Я согласился с тем, что и такая версия имеет право на существование.
Аркадий же Натанович сказал философски:
– Хвалят или ругают – неважно, лишь бы не молчали.
Я подумал, что всё-таки лучше, если хвалят, но спорить не стал. В нашей критике никого так не ругали, как Стругацких. Может быть, потому, что никто не писал сильнее во всех отношениях, чем они.
По поводу же романа он заметил:
– Роман хороший. Но тебе, Володя, такого бы редактора, чтобы он тебе руки повыкручивал…
То был явный намёк на многословие. Такой грех я за собой знаю, и тогда тоже знал. Но не мог отказать себе в удовольствии.
О двух великих ораторах древности говорили, что у Демосфена ни слова нельзя отнять, к Цицерону ни слова нельзя прибавить. Я больше люблю Цицерона, хотя перед демосфенами почтительно снимаю шляпу.

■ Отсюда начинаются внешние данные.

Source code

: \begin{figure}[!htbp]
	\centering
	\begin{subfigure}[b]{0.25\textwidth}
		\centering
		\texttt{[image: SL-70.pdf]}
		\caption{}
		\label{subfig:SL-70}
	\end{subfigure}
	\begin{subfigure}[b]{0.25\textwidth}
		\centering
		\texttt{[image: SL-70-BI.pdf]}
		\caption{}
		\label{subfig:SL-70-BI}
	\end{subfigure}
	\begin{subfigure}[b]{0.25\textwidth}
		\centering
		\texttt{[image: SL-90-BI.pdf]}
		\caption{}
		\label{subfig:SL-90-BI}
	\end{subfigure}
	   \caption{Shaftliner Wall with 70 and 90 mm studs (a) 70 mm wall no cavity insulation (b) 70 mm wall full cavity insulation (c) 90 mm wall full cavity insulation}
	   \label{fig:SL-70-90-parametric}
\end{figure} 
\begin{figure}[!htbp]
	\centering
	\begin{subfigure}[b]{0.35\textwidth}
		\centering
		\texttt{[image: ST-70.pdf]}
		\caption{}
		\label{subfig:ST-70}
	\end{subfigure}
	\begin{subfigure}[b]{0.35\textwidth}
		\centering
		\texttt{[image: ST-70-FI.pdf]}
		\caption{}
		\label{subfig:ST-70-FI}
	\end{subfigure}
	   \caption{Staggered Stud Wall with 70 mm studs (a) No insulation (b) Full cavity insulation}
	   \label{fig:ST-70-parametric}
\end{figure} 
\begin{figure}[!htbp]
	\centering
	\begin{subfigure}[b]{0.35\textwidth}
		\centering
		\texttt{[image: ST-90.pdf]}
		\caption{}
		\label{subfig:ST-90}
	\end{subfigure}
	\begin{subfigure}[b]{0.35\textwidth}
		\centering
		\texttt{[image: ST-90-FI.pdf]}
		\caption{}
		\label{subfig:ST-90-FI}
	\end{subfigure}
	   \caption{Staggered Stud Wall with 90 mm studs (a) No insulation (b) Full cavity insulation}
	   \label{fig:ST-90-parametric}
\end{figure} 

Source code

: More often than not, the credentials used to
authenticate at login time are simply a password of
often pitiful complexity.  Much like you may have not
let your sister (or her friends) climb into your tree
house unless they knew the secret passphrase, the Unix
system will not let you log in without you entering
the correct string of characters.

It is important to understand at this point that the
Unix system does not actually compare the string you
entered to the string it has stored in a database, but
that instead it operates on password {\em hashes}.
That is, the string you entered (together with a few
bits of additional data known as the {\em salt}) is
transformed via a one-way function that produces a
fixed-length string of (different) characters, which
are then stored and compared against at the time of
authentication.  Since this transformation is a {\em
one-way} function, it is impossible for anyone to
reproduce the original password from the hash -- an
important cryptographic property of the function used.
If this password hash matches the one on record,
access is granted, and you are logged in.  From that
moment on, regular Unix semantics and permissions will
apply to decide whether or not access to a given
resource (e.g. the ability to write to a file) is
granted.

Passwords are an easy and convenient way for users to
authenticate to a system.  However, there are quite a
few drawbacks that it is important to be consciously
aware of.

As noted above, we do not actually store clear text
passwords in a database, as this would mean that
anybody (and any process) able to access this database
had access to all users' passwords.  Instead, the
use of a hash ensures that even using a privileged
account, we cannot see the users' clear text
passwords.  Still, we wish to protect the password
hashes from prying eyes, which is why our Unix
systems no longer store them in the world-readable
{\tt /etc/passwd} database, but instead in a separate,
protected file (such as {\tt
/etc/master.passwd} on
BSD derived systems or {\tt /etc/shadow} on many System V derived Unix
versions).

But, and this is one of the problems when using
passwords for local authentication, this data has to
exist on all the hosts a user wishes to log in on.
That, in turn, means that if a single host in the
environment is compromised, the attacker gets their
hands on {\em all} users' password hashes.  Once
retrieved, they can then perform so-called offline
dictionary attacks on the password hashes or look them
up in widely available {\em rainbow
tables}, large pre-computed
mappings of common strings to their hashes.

В промежутках между вариантами «Тогда придите» я успел написать повесть совсем в ином духе – «Стебелёк и два листка». В нём политики не было никакой, зато была лирика. Это показывает, что от романтики я отходил вовсе не по прямой, а по достаточно извилистой, петлявшей, как река, дороге. Замысел повести возник вроде бы случайно: я сидел на крылечке на даче и бездумно глядел на такой вот росточек, только что проклюнувшийся; смотрел, испытывая к нему странную нежность. Возникла картинка: бескрайний сухой песок – и на нём такая маленькая, бесконечно хрупкая жизнь.
Повесть написалась быстро, по обычной моей технологии – идти за текстом и не знать, что произойдёт на следующей странице. Закончил. Вроде бы всё было на местах, но впечатления, что вещь готова, не возникало. Внезапно пришла даже не мысль, но ощущение: женщина – героиня повести – должна погибнуть, должен быть трагизм – иначе получается лишь «взгляд и нечто». Всё во мне протестовало против такого решения – но я понимал, что другого выхода нет. И заставил себя сделать всё нужное. Сам я переживал это так, словно женщина эта существовала в реальной жизни, как если бы утрата была действительной, а не вымышленной.
Повесть эта была опубликована в рижском русскоязычном журнале «Даугава». С ним у меня связано достаточно много. Разговоры о его создании велись очень давно, у этой идеи были свои сторонники и противники; последние основывали свои возражения на том, что русскому альманаху «Парус» так и не удалось завоевать своё место под солнцем. На самом деле всё решали, конечно, не противники и не сторонники, а московские партийные власти; когда они пришли к выводу, что русский литературный журнал должен быть в каждой республике, было принято соответственное постановление и журналы возникли. Журналы почему-то было принято называть именами рек: «Нева», «Енисей», «Волга»… Так возникла и «Даугава», хотя мне казалось, что можно было найти название и получше. Почти все были уверены, что редактором назначат меня; сам я знал, что этого не будет: я ещё не отбыл своего срока. Существовало неписаное (насколько я знаю) правило: работник, которого считали провинившимся, на какой-то срок лишался права занимать должности того же уровня. Зная злопамятность нашего ЦК, я не сомневался, что получил лет двадцать. Так оно на самом деле и оказалось.
Журнал начался неплохо, его редактор приложил немало сил, чтобы получить хорошие материалы – в том числе у писателей, в Латвии не живших, но хорошо известных в России. Но он сам же себе и вредил: получив хорошую (а значит – рискованную) вещь, шёл в ЦК с вопросом: можно её публиковать или нет? Ему резонно отвечали: «Раз вы и сами сомневаетесь, то что тут думать? Лучше не печатать, конечно». Жизнь всех нас приучила к самоцензуре, но и тут бывали разные уровни, в зависимости от готовности к риску. Редактор не хотел рисковать – и это сказывалось прежде всего на облике журнала. Да и давление со стороны Союза писателей Латвии было ощутимым: у них было своё представление о том, что хорошо и что – нет.
В журнале повесть прошла; я попробовал предложить её «Молодой гвардии». Но там уже не существовало той славной редакции, работали совсем другие люди, мало понимавшие в литературе, зато полагавшие, что смыслят в идеологии. Там мне ответили: повесть никак не подходит, потому что у них «другое мнение относительно того, как должны выглядеть люди будущего».